Do i need a ZoneDirector for Wireless Roaming?
One of my Customers need a Wireless Network for his Warehouse. There will be about 15 to 20 Wireless Barcode Scanner. The Scanner supports 802.11b/g/n.

I read there is no need for a ZoneDirector for Layer 2 Roaming because this is implemented in the 802.11 Protocoll. Is this true?

Please clarify.

Thanks.

Kind Regards
Marco
32 REPLIES 32

Is the beam flex technology just the new and improved standard to replace the zone flex technology and/or zoneflex aps? Can zoneflex aps and (7343) and newer (r600) aps work together in a system?

john_d
Valued Contributor II
ZoneFlex is the name of the AP models, but BeamFlex is still the name of the adaptive beamforming technology.
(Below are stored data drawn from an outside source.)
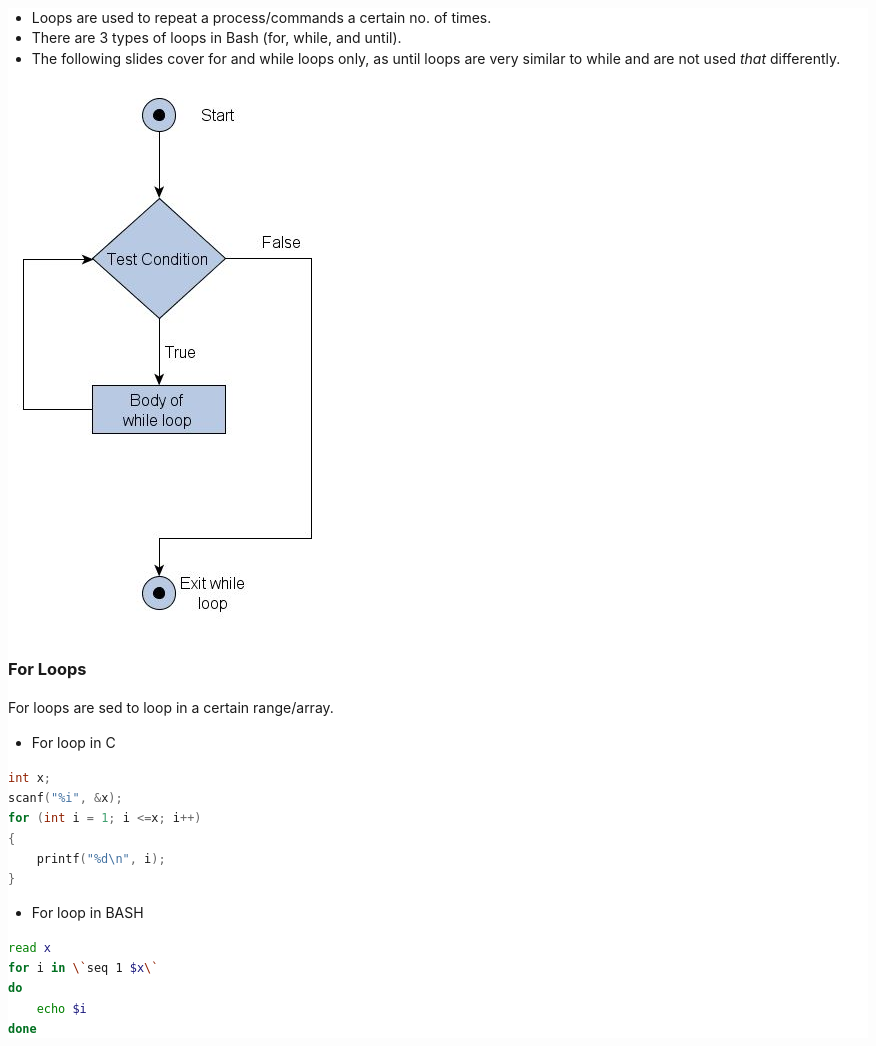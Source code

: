 - Loops are used to repeat a process/commands a certain no. of times.
- There are 3 types of loops in Bash (for, while, and until).
- The following slides cover for and while loops only, as until loops are very similar to while and are not used *that* differently.

![Loops](./Images/Session%205/Loops.png)

### For Loops
For loops are sed to loop in a certain range/array.

- For loop in C 
```C
int x;
scanf("%i", &x);
for (int i = 1; i <=x; i++)
{
    printf("%d\n", i);
}
```

- For loop in BASH
```sh
read x
for i in \`seq 1 $x\`
do
    echo $i
done
```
It requires no specific support from clients or other AP's. Think of it like cupping your hands and yelling at someone across a room. As far as they're concerned, you are just magically louder to him, and to the guy next to you, it magically is quieter to him. That's the simple explanation of BeamFlex technology -- the AP directs its transmissions in the direction where it thinks the client is, which increases apparent signal strength to the client, but decreases apparent co-channel interference/contention to other nearby AP's.
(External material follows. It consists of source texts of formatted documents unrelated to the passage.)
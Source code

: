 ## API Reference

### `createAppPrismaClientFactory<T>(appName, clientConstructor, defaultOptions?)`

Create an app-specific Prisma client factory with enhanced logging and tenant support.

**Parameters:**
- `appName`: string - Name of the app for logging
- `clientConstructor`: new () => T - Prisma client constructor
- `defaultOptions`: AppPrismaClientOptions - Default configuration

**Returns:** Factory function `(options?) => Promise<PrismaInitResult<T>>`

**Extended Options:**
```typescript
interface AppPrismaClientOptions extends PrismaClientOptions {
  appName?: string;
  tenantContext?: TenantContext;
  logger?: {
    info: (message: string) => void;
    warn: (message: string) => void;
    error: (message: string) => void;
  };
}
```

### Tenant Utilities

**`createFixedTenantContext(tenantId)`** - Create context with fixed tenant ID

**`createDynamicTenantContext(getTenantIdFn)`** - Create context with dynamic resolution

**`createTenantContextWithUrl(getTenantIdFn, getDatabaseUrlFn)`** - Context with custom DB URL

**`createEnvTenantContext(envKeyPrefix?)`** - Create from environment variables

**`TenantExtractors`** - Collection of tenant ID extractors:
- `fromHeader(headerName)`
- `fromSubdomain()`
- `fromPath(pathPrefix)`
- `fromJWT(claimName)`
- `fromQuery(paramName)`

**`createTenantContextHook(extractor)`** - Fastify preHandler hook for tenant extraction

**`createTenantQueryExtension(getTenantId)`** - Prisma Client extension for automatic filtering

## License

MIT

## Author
N and AC Ruckus AP's can work together, but I do not recommend deploying them in the same space, because there's no AP/controller level smarts for load-balancing with channel capacity in mind (e.g. 5 users on the N radio would make the 7343 more loaded than 8 users on the R600), or number of spatial streams in mind. Clients rarely are smart enough either to decide to prefer a slightly weaker AC AP to a closer N AP. By using this combination in close quarters, you'll simply increase the chances of getting clients making suboptimal roaming decisions.

So they don't know to connect to the faster one they just connect to the nearer one. If I'm right not a lot of devices have ac yet. Only the new iPads and iPhones I think so the ac would still be kind of useless at this time. Thanks for th explanation I just watched the ruckus YouTube vid on beamforming, mimo, adaptive ant. Technology. I think I have the hang of it now.
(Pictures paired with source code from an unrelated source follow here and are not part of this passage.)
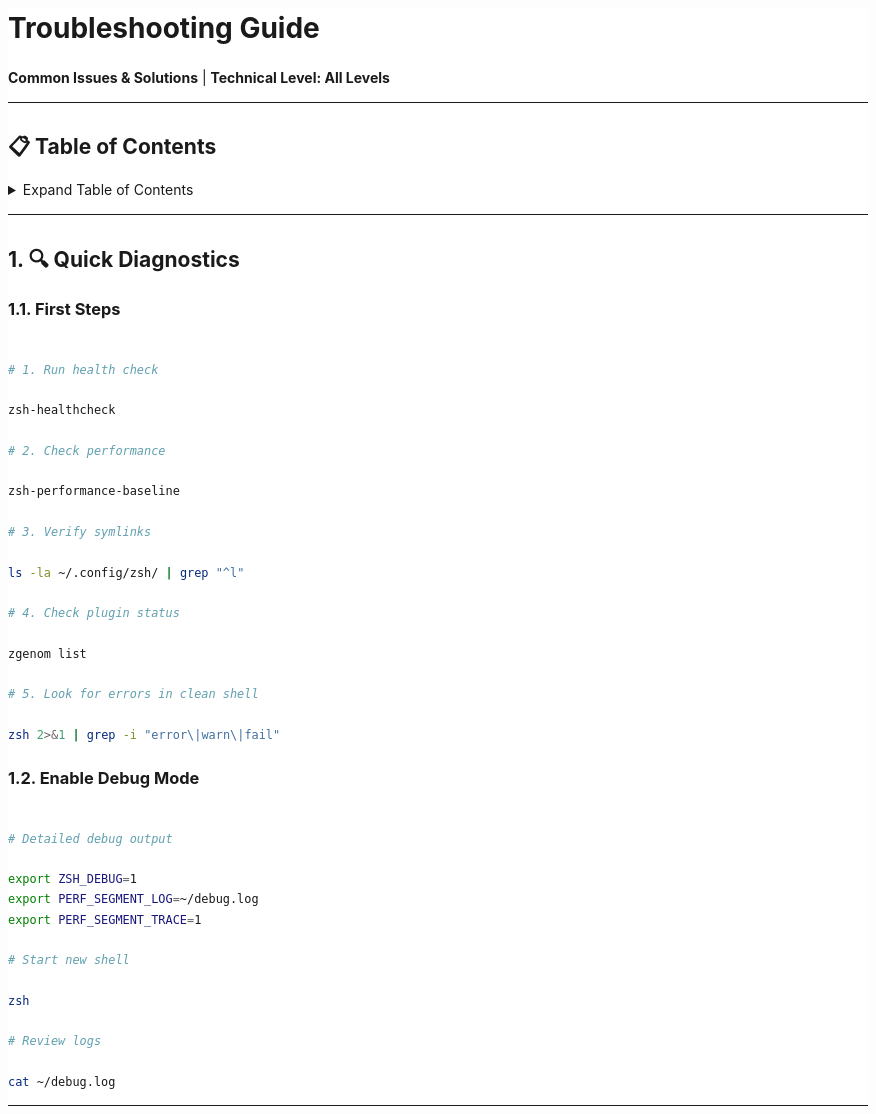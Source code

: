# Troubleshooting Guide

**Common Issues & Solutions** | **Technical Level: All Levels**

---

## 📋 Table of Contents

<details><summary>Expand Table of Contents</summary></details>

---

## 1. 🔍 Quick Diagnostics

### 1.1. First Steps

```bash

# 1. Run health check

zsh-healthcheck

# 2. Check performance

zsh-performance-baseline

# 3. Verify symlinks

ls -la ~/.config/zsh/ | grep "^l"

# 4. Check plugin status

zgenom list

# 5. Look for errors in clean shell

zsh 2>&1 | grep -i "error\|warn\|fail"

```

### 1.2. Enable Debug Mode

```bash

# Detailed debug output

export ZSH_DEBUG=1
export PERF_SEGMENT_LOG=~/debug.log
export PERF_SEGMENT_TRACE=1

# Start new shell

zsh

# Review logs

cat ~/debug.log

```

---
Btw Do you know off the top of your head whether the 7343 and the 7962 supports back group ms scanning and/or fast bss transition roaming? My guess is the 7363 has the background scanning but not the 7343. Is that correct?

john_d
Valued Contributor II
Correct -- roaming is a purely client side decision (*), and for the most part the only thing the control / AP can do is pretend not to hear a client in the hopes that it goes and makes a better decision by process of elimination. This is what Ruckus calls "SmartRoam", but there's downsides to using it too -- namely, clients intolerant may just give up on connecting to your wifi altogether.

And unfortunately, sorry, I'm not very familiar with Ruckus's older lineup. My experience started with the 7372 and R5/6/700. All those models now support background scanning and 802.11r FT roaming.

(*) 802.11v (directed BSS transition) finally provides a way for an AP to tell a client "You should really roam. Here's a list of AP's you should roam to.". It's still voluntary that the client uses this information.

R and V....now I have to go research those protocols. Relatively new I would assume. and not all devices support it yet? They are just addon protocols to the ac right?